(Beginning of Data for review)
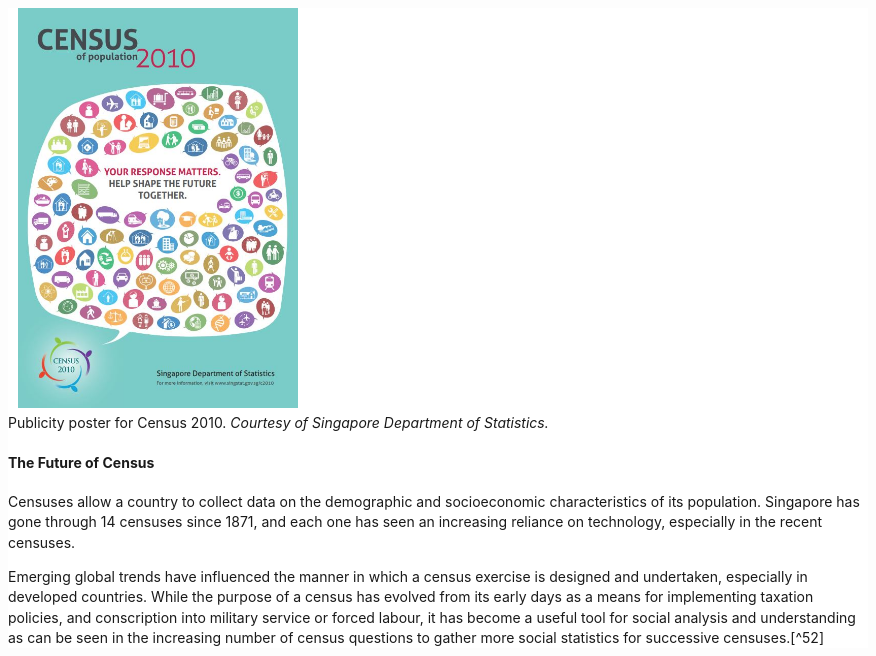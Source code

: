 <img style="width: 300px; height: 400px;" src="/images/Vol-15-issue-4/history-of-census-taking-in-sg/Census.JPG">
<div style="background-color: white;">Publicity poster for Census 2010. <i>Courtesy of Singapore Department of Statistics.</i></div>

#### **The Future of Census**

Censuses allow a country to collect data on the demographic and socioeconomic characteristics of its population. Singapore has gone through 14 censuses since 1871, and each one has seen an increasing reliance on technology, especially in the recent censuses.

Emerging global trends have influenced the manner in which a census exercise is designed and undertaken, especially in developed countries. While the purpose of a census has evolved from its early days as a means for implementing taxation policies, and conscription into military service or forced labour, it has become a useful tool for social analysis and understanding as can be seen in the increasing number of census questions to gather more social statistics for successive censuses.[^52]


[^1]:  Department of Statistics Singapore. (2019, October 1). *Singapore Population*. Retrieved from Department of Statistics Singapore website.
[^2]:  United Nations. Department of Economic and Social Affairs, Statistics Division. (2016). *Handbook on the Management of Population and Housing Censuses*. Retrieved from United Nations website.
(End of Data for review)
Only the lines from the one containing "Censuses allow a" through the end of the data above are wanted, both ends included; restate them word for word.

Censuses allow a country to collect data on the demographic and socioeconomic characteristics of its population. Singapore has gone through 14 censuses since 1871, and each one has seen an increasing reliance on technology, especially in the recent censuses.

Emerging global trends have influenced the manner in which a census exercise is designed and undertaken, especially in developed countries. While the purpose of a census has evolved from its early days as a means for implementing taxation policies, and conscription into military service or forced labour, it has become a useful tool for social analysis and understanding as can be seen in the increasing number of census questions to gather more social statistics for successive censuses.[^52]


[^1]:  Department of Statistics Singapore. (2019, October 1). *Singapore Population*. Retrieved from Department of Statistics Singapore website.
[^2]:  United Nations. Department of Economic and Social Affairs, Statistics Division. (2016). *Handbook on the Management of Population and Housing Censuses*. Retrieved from United Nations website.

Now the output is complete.